Each time a line of the listing holds "navigator", copy that line.

* Exercise inputs
++++++++++++++++++++

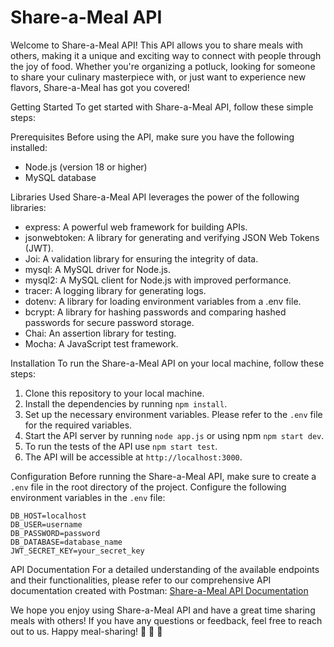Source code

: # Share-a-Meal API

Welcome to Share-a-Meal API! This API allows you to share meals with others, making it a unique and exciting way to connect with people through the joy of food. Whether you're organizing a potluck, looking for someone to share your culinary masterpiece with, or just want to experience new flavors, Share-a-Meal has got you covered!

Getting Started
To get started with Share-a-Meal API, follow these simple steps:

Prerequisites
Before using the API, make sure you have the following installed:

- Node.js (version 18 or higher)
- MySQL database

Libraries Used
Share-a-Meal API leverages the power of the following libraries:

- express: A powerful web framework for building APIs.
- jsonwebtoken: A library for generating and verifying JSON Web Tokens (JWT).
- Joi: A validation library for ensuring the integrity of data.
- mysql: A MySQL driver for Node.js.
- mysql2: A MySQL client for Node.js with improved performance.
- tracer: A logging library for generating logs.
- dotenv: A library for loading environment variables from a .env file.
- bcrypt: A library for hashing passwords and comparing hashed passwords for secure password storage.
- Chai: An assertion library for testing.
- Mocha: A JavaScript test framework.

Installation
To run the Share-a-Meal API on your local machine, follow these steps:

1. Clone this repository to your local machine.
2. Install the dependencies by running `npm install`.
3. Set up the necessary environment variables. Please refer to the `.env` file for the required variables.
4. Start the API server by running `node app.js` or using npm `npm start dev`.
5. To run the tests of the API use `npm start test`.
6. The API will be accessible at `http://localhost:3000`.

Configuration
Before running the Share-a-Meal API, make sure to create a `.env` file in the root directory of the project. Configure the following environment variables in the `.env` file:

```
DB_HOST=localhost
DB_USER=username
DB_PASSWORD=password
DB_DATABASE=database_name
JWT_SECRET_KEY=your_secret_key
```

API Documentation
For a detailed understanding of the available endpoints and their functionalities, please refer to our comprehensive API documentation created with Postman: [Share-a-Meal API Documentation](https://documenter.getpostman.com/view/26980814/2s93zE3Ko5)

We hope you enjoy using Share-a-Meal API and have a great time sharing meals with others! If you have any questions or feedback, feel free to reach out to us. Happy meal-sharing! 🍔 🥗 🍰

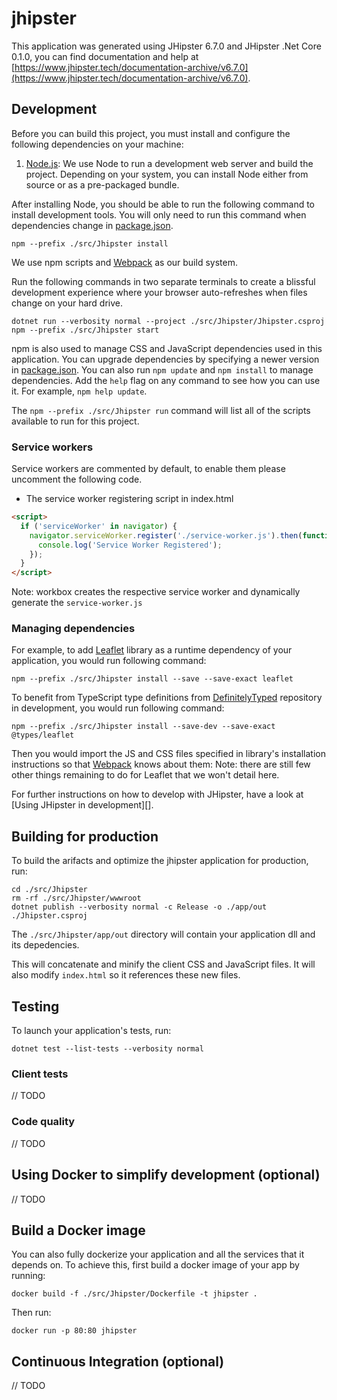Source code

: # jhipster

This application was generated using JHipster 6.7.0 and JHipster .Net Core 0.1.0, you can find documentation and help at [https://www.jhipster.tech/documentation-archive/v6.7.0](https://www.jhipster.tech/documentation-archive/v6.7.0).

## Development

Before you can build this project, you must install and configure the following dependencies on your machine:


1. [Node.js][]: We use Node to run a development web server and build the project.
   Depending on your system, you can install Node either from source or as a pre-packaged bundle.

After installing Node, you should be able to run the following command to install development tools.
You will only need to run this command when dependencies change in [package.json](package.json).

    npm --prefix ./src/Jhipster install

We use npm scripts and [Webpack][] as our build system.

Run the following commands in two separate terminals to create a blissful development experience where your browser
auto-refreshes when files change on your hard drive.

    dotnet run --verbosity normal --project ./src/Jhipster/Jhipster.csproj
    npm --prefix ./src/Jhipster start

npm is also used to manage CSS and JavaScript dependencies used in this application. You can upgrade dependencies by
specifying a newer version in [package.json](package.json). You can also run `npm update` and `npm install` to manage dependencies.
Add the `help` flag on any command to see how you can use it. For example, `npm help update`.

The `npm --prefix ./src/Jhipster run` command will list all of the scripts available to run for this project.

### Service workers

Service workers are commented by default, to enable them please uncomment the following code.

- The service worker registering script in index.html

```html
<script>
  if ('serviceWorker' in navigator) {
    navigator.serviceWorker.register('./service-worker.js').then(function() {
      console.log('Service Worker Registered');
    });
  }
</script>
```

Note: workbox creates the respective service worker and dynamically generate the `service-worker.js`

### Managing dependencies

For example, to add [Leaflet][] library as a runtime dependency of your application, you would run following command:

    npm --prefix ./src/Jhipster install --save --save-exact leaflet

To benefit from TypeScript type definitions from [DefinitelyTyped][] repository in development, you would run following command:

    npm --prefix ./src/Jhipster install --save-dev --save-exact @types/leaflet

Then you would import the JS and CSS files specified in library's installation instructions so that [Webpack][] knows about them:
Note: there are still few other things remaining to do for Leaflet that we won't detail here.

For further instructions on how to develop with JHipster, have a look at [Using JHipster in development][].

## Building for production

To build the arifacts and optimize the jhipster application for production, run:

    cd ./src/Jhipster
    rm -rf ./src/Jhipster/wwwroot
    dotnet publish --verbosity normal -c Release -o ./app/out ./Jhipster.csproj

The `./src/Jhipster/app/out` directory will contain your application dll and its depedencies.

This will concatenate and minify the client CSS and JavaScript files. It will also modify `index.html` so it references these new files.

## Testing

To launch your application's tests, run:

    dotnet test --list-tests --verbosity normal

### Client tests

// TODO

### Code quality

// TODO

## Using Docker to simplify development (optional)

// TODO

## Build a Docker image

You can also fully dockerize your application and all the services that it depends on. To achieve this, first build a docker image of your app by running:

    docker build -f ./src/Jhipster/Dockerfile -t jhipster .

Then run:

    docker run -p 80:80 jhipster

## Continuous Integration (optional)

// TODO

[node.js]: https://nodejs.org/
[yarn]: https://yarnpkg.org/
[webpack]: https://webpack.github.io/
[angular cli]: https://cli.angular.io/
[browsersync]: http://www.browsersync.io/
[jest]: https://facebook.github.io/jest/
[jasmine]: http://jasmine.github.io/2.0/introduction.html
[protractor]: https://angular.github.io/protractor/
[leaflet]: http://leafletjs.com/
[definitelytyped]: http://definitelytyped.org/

++++++++++++++++++++

* Completed task
  if ('serviceWorker' in navigator) {
    navigator.serviceWorker.register('./service-worker.js').then(function() {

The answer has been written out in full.